6. What properties of that neuron lead to the better decoding? (Hint look at $P(R_1=1)$ and $P(R_2=1)$ compared to the probability of $R_1=1$ or $R_2=1$ when the rat is in the regions corresponding to $B_1$ or $B_2$.)

4. Step 4: Decode from two neurons simultaneously
1. If we assume that, when the rat is any particular region, the spikes of neuron 1 and neuron 2 are independent, then it's easy to determine the probability that both neurons spiked in a 10 ms window, conditioned on the rat being an region. Let $S$ be the event of a simultaneous spike, i.e., the event that both $R_1=1$ and $R_2$. Then, for $j=1,2,\ldots, 10$, let $P(S \,|\, A_j)$ denote the probability that both $R_1=1$ and $R_2=1$ when the rat is in region $j$. If the events $R_1=1$ and $R_2=1$ are independent in each region, then these probabilities are just the products of the probabilities of the individual spiking events: $$P(S \,|\, A_j) = P(R_1=1, R_2=1 \,|\, A_j) =P(R_1=1 \,|\, A_j)P(R_2=1 \,|\, A_j).$$ Calculate the 10 probabilities $P(S \,|\, A_j)$.

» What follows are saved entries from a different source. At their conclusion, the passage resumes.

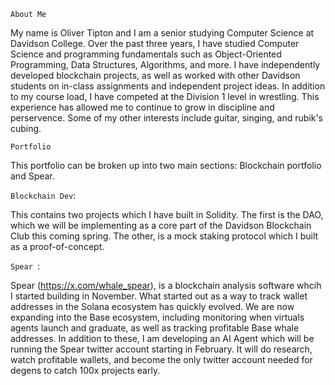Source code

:`About Me`

My name is Oliver Tipton and I am a senior studying Computer Science at Davidson College.  Over the past three years, I have studied Computer Science and programming fundamentals such as Object-Oriented Programming, Data Structures, Algorithms, and more.  I have independently developed blockchain projects, as well as worked with other Davidson students on in-class assignments and independent project ideas.  In addition to my course load, I have competed at the Division 1 level in wrestling.  This experience has allowed me to continue to grow in discipline and perservence.  Some of my other interests include guitar, singing, and rubik's cubing.


`Portfolio`

This portfolio can be broken up into two main sections: Blockchain portfolio and Spear.  

  `Blockchain Dev`:
  
  This contains two projects which I have built in Solidity.  The first is the DAO, which we will be implementing as a core part of the Davidson Blockchain Club this coming spring.  The other, is a mock staking protocol which I built as a proof-of-concept.
  
  `Spear `:
  
  Spear (https://x.com/whale_spear), is a blockchain analysis software whcih I started building in November.  What started out as a way to track wallet addresses in the Solana ecosystem has quickly evolved.  We are now expanding into the Base ecosystem, including monitoring when virtuals agents launch and graduate, as well as tracking profitable Base whale addresses.  In addition to these, I am developing an AI Agent which will be running the Spear twitter account starting in February.  It will do research, watch profitable wallets, and become the only twitter account needed for degens to catch 100x projects early.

Once you have calculated these ten probabilities, you can treat the event $S$ of the simultaneous spike $R_1=1$ and $R_2=1$ just like the individual events $R_1=1$ and $R_2=1$. In what follows, you'll just repeat the above calculations for these simultaneous spike events.

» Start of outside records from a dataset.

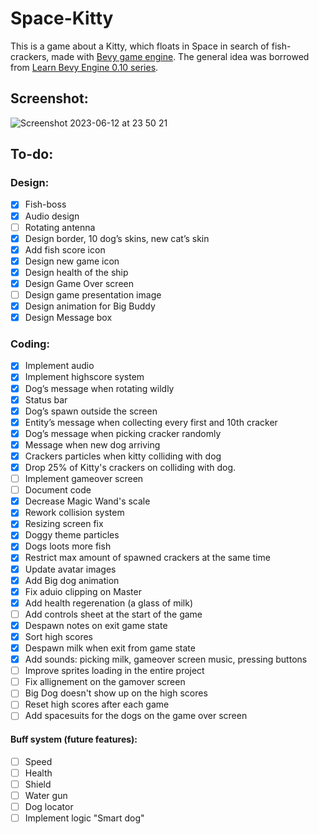 # Space-Kitty

This is a game about a Kitty, which floats in Space in search of fish-crackers, made with [Bevy game engine](https://github.com/bevyengine/bevy).
The general idea was borrowed from [Learn Bevy Engine 0.10 series](https://www.youtube.com/playlist?list=PLVnntJRoP85JHGX7rGDu6LaF3fmDDbqyd).

## Screenshot:

![Screenshot 2023-06-12 at 23 50 21](https://github.com/ghashy/Space-Kitty/assets/109857267/db89aa10-a0ef-459a-9c5e-61163d1541d1)

## To-do:

### Design:

- [x] Fish-boss
- [x] Audio design
- [ ] Rotating antenna
- [x] Design border, 10 dog’s skins, new cat’s skin
- [x] Add fish score icon
- [x] Design new game icon
- [x] Design health of the ship
- [x] Design Game Over screen
- [ ] Design game presentation image
- [x] Design animation for Big Buddy
- [x] Design Message box

### Coding:

- [x] Implement audio
- [x] Implement highscore system
- [x] Dog’s message when rotating wildly
- [x] Status bar
- [x] Dog’s spawn outside the screen
- [x] Entity’s message when collecting every first and 10th cracker
- [x] Dog’s message when picking cracker randomly
- [x] Message when new dog arriving
- [x] Crackers particles when kitty colliding with dog
- [x] Drop 25% of Kitty's crackers on colliding with dog.
- [ ] Implement gameover screen
- [ ] Document code
- [x] Decrease Magic Wand's scale
- [x] Rework collision system
- [x] Resizing screen fix
- [x] Doggy theme particles
- [x] Dogs loots more fish
- [x] Restrict max amount of spawned crackers at the same time
- [x] Update avatar images
- [x] Add Big dog animation
- [x] Fix aduio clipping on Master
- [x] Add health regerenation (a glass of milk)
- [ ] Add controls sheet at the start of the game
- [x] Despawn notes on exit game state
- [x] Sort high scores
- [x] Despawn milk when exit from game state
- [x] Add sounds: picking milk, gameover screen music, pressing buttons
- [ ] Improve sprites loading in the entire project
- [ ] Fix allignement on the gamover screen
- [ ] Big Dog doesn't show up on the high scores
- [ ] Reset high scores after each game
- [ ] Add spacesuits for the dogs on the game over screen

#### Buff system (future features):

- [ ] Speed
- [ ] Health
- [ ] Shield
- [ ] Water gun
- [ ] Dog locator
- [ ] Implement logic "Smart dog"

2. Calculate the (marginal) probability of observing simultaneous spikes, $P(S)$. (The calculation should be exactly the same as for calculating $P(R_1=1)$, except that you use the 10 numbers $P(S \,|\, A_j)$ instead of the 10 numbers $P(R_1=1 \,|\, A_j)$.)
3. Use Bayes' theorem to decode that rat's position based on the measurement of simultaneous spikes in both neurons: $P(A_j \,|\, S)$. (Again, the calculation is exactly the same as for the $R_1=1$ case. Use Bayes' theorem in the same way.)
4. Sketch a bar graph of the probability distribution $P(A_j \,|\, S)$.
5. If you measure a spike from both neuron 1 and neuron 2 in a 10 ms window, in which region is the rat most likely to be? Let $B_3$ be the event that the rat is in that region or one of its neighboring regions on either side. What is $P(B_3 \,|\, S)$? Compare that probability to $P(E \,|\, S)$.
6. From which measurement can you better decode the neuron's location: measurement of a spike in neuron 1, measurement of a spike in neuron 2, or measurement of simultaneous spikes in both neurons? Justify your answer.